市民集会にはスタッフも含めておよそ40人が参加した。まず、検討委員会の委員を務めた遠藤寿海東日本国際大教授が会議の経過を踏まえて提言(素案)の目的・理念などを説明し、事務局が細かく内容を紹介した。このあと、参加者が意見を述べた。

素案の内容を確認し、市民の目線で見たときにどんな課題があるのかをみんなで考えよう、というのが市民集会の目的で、ケチをつけるための集まりではない。よりよい復興ビジョンとするために、市民の意見(パブリックコメント)を出していこう――これが狙いでもある。パブリックコメントはきょう締め切られる。

事前に寄せられた意見がまず紹介された。①「新しい公共」という概念に関する言及がない②高齢者や障がい者に関する言及がほとんどない③観光と一次産業を切り離して考えるのではなく、むしろ一体となって復旧・振興を進めるべき。

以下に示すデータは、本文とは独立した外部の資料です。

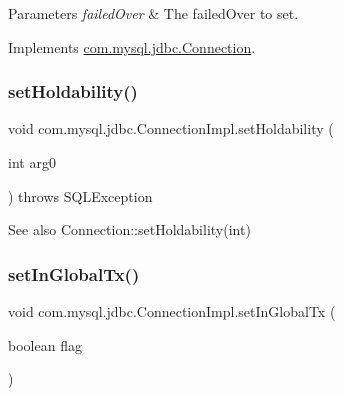 \begin{DoxyParams}{Parameters}
{\em failed\+Over} & The failed\+Over to set. \\
\hline
\end{DoxyParams}


Implements \mbox{\hyperlink{interfacecom_1_1mysql_1_1jdbc_1_1_connection_af1a58f95720963635270b83f16d558b0}{com.\+mysql.\+jdbc.\+Connection}}.

\mbox{\label{classcom_1_1mysql_1_1jdbc_1_1_connection_impl_a2256a399a6e5a89f8becf3dbe081101b}} 
\subsubsection{\texorpdfstring{set\+Holdability()}{setHoldability()}}
{\footnotesize\ttfamily void com.\+mysql.\+jdbc.\+Connection\+Impl.\+set\+Holdability (\begin{DoxyParamCaption}\item[{int}]{arg0 }\end{DoxyParamCaption}) throws S\+Q\+L\+Exception}

\begin{DoxySeeAlso}{See also}
Connection\+::set\+Holdability(int) 
\end{DoxySeeAlso}
\mbox{\label{classcom_1_1mysql_1_1jdbc_1_1_connection_impl_abbec8e30775ad9e356305f31e2219bec}} 
\subsubsection{\texorpdfstring{set\+In\+Global\+Tx()}{setInGlobalTx()}}
{\footnotesize\ttfamily void com.\+mysql.\+jdbc.\+Connection\+Impl.\+set\+In\+Global\+Tx (\begin{DoxyParamCaption}\item[{boolean}]{flag }\end{DoxyParamCaption})}

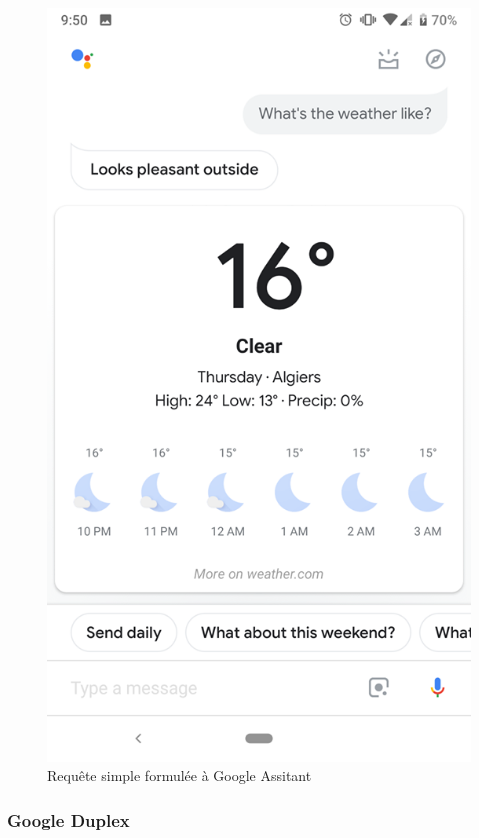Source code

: \begin{figure}[h]
\begin{minipage}[b]{.45\textwidth}
	\end{minipage}
	\hspace{0.5cm}
	\begin{minipage}[b]{.45\textwidth}
		\centering
		\includegraphics[width=.85\linewidth]{images/google_assitant/weather.png} 
		\caption{Requête simple formulée à Google Assitant} 
	\end{minipage}
\end{figure}


\subsubsection*{Google Duplex}\label{duplex}

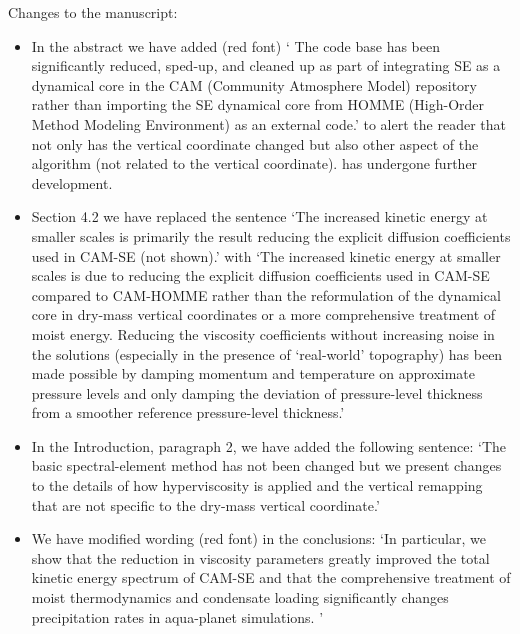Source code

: \documentclass[11pt]{article}
\begin{document}
Changes to the manuscript: 
\begin{itemize}
\item In the abstract we have added (red font) `{\color{red}{Not related to the vertical coordinate change, the hyperviscosity operators and the vertical remapping algorithms have been modified.}} The code base has been significantly reduced, sped-up, and cleaned up as part of integrating SE as a dynamical core in the CAM (Community Atmosphere Model) repository rather than importing the SE dynamical core from HOMME (High-Order Method Modeling Environment) as an external code.' to alert the reader that not only has the vertical coordinate changed but also other aspect of the algorithm (not related to the vertical coordinate). has undergone further development.
\item Section 4.2 we have replaced the sentence `The increased kinetic energy at smaller scales is primarily the result reducing the explicit diffusion coefficients used in CAM-SE (not shown).' with `The increased kinetic energy at smaller scales is due to reducing the explicit diffusion coefficients used in CAM-SE compared to CAM-HOMME rather than the reformulation of the dynamical core in dry-mass vertical coordinates or a more comprehensive treatment of moist energy. Reducing the viscosity coefficients without increasing noise in the solutions (especially in the presence of `real-world' topography) has been made possible by damping momentum and temperature on approximate pressure levels and only damping the deviation of pressure-level thickness from a smoother reference pressure-level thickness.'
\item In the Introduction, paragraph 2, we have added the following sentence: `The basic spectral-element method has not been changed but we present changes to the details of how hyperviscosity is applied and the vertical remapping that are not specific to the dry-mass vertical coordinate.' 
\item We have modified wording (red font) in the conclusions: `In particular, we show that the reduction in viscosity parameters {\color{red}{(made possible by changes to the details of how hyperviscosity is applied)}} greatly improved the total kinetic energy spectrum of CAM-SE and that the comprehensive treatment of moist thermodynamics and condensate loading significantly changes precipitation rates in aqua-planet simulations. {\color{red}{These changes are not due to the dry-mass vertical coordinate per se but we argue that the comprehensive treatment of energy in the Earth system model as a whole is much simpler in a dry-mass vertical coordinate (for example, a dry-mass vertical coordinate does not change during parameterization updates).}}'


\end{itemize}
\end{document}
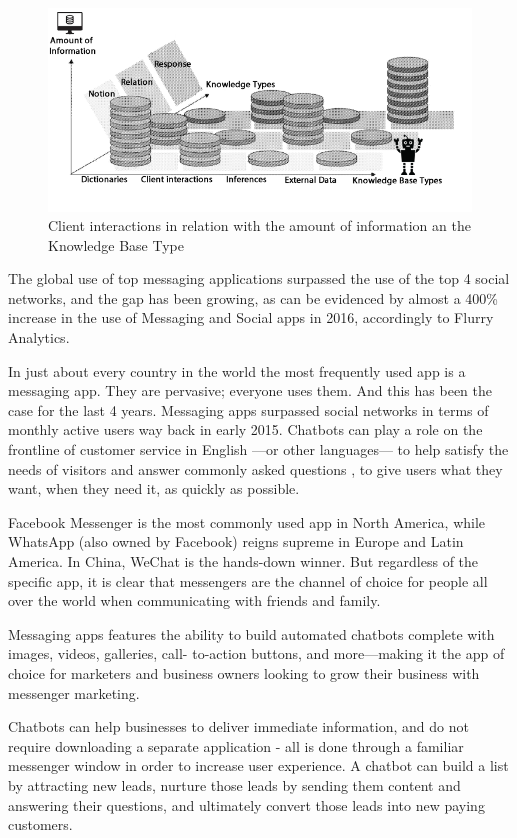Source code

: \documentclass[	DIV=calc,%
							paper=letter,%
							fontsize=12pt%
                            ]{scrartcl}	 					%
\begin{document}
\begin{figure}[H]
\centering
\includegraphics[scale=0.60]{img/AmoutInformation.png}
\caption{Client interactions in relation with the amount of information an the Knowledge Base Type \cite{borzestowski2012systems}}
\label{ChatbotRepresentatio}
\end{figure}

The global use of top messaging applications surpassed the use of the top 4 social networks, and the gap has been growing, as can be evidenced by almost a 400\% increase in the use of Messaging and Social apps in 2016, accordingly to Flurry Analytics.\cite{hsiao2016exploring}

In just about every country in the world the most frequently used app is a messaging app. They are pervasive; everyone uses them. And this has been the case for the last 4 years. Messaging apps surpassed social networks in terms of monthly active users way back in early 2015.
Chatbots can play a role on the frontline of customer service in English —or other languages— to help satisfy the needs of visitors and answer commonly asked questions , to give users what they want, when they need it, as quickly as possible. 

Facebook Messenger is the most commonly used app in North America, while WhatsApp (also owned by Facebook) reigns supreme in Europe and Latin America. In China, WeChat is the hands-down winner. But regardless of the specific app, it is clear that messengers are the channel of choice for people all over the world when communicating with friends and family.

Messaging apps features the ability to build automated chatbots complete with images, videos, galleries,
call- to-action buttons, and more—making it the app of choice for marketers and business owners looking to grow their business with messenger marketing.

Chatbots can help businesses to deliver immediate information, and do not require downloading a separate application - all is done through a familiar messenger window in order to increase user experience. A chatbot can build a list by attracting new leads, nurture those leads by sending them content and answering their questions, and ultimately convert those leads into new paying customers.
\end{document}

いわきの食品が完全に安全にならないと観光にもつながらない――。

目的・理念は良いことづくめだから、「その通り」「異存はない」となりがちだが、それぞれの専門の目を通すと足りないところだらけ、ということがわかる。パブリックコメントは、骨格の否定ではなく筋肉の増強・追加だ。

検討委員は知識人かもしれないが、全員がいわき市に根を張って暮らしているわけではない。住んでいるとしても、いわきを知り尽くしているわけではない。市民の目線からみれば、これを加えたい、あれを加えたいとなるのは自然の成り行きだろう。

では、次に会場から意見を――となって、司会が突然「目が合ったものですから」と、目が合いもしないのに私に振ってきた。

事前に寄せられた意見の感想として、素案には足りないところがあることを述べ、一例として理念4、「本市は、日本ひいては世界のために、収束を目指す原子力災害対応の拠点地域……」のくだりについて、原発は何のためにあったのか、東京のためにあった、そういうことを明記すべき、ということを述べた。

いわきは、いうならば「東京の“北のトリデ”」である。そういう役割を果たしていることを、東京は果たしてわかっているのか。わかっていないという思いが、原発は何のためにあったのか発言になった。

それはさておき、会場からは「スピードを上げて復旧・復興を。中でも学校の再開など、優先順位をつけてやってほしい」(豊間)「築200年、300年といった家が解体撤去される運命にある。文化財として残すような対応はできないものか。沿岸部に温かい手を差し伸べてほしい」(江名)といった意見が出された。

とにもかくにも「復興ビジョン」づくりに向けて市民集会が開かれた。そのこと自体に意義があった、と私は思う。